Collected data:
^^^^
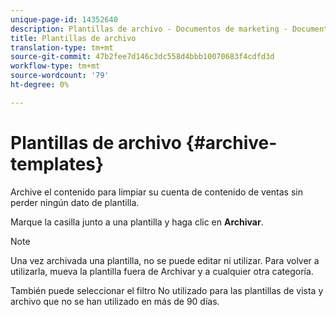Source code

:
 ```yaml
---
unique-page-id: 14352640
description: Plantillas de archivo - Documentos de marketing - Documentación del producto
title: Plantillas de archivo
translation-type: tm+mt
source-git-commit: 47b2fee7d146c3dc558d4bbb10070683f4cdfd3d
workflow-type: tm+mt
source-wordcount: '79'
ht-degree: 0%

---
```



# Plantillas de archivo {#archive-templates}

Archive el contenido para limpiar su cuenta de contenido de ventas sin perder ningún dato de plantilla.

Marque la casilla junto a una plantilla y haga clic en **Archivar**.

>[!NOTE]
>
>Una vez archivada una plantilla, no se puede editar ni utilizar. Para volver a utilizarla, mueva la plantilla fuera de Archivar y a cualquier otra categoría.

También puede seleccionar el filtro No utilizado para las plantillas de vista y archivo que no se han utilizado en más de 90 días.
^^^^
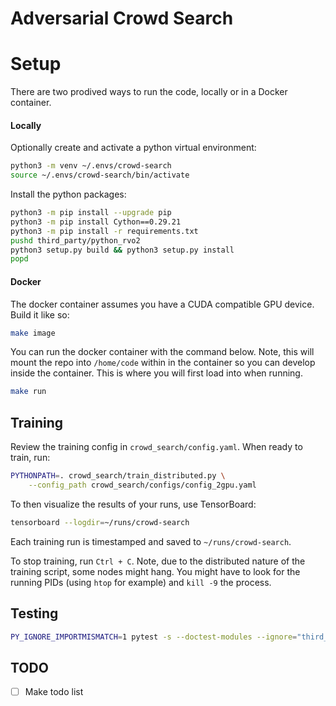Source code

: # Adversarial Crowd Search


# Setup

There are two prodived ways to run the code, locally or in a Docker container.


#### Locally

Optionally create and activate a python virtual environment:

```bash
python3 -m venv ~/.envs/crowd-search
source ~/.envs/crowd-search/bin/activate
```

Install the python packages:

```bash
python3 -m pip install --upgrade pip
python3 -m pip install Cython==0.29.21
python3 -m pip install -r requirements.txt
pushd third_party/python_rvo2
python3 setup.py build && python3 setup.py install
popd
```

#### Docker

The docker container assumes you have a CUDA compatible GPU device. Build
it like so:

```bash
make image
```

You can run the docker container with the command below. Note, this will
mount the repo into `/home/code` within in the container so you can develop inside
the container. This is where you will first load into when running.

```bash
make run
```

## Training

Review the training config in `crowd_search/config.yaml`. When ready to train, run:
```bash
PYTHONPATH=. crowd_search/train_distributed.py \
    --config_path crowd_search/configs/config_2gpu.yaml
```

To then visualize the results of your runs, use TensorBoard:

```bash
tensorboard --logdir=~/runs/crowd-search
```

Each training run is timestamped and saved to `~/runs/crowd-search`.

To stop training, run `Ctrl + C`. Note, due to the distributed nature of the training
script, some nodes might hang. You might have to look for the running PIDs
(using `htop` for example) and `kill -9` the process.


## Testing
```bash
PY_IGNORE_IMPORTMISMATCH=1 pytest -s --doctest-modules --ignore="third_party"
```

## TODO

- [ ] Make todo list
^^^^
About this exercise: Read through the lines above and collect those that contain the string "runs".

Solution to this exercise:
To then visualize the results of your runs, use TensorBoard:
tensorboard --logdir=~/runs/crowd-search
Each training run is timestamped and saved to `~/runs/crowd-search`.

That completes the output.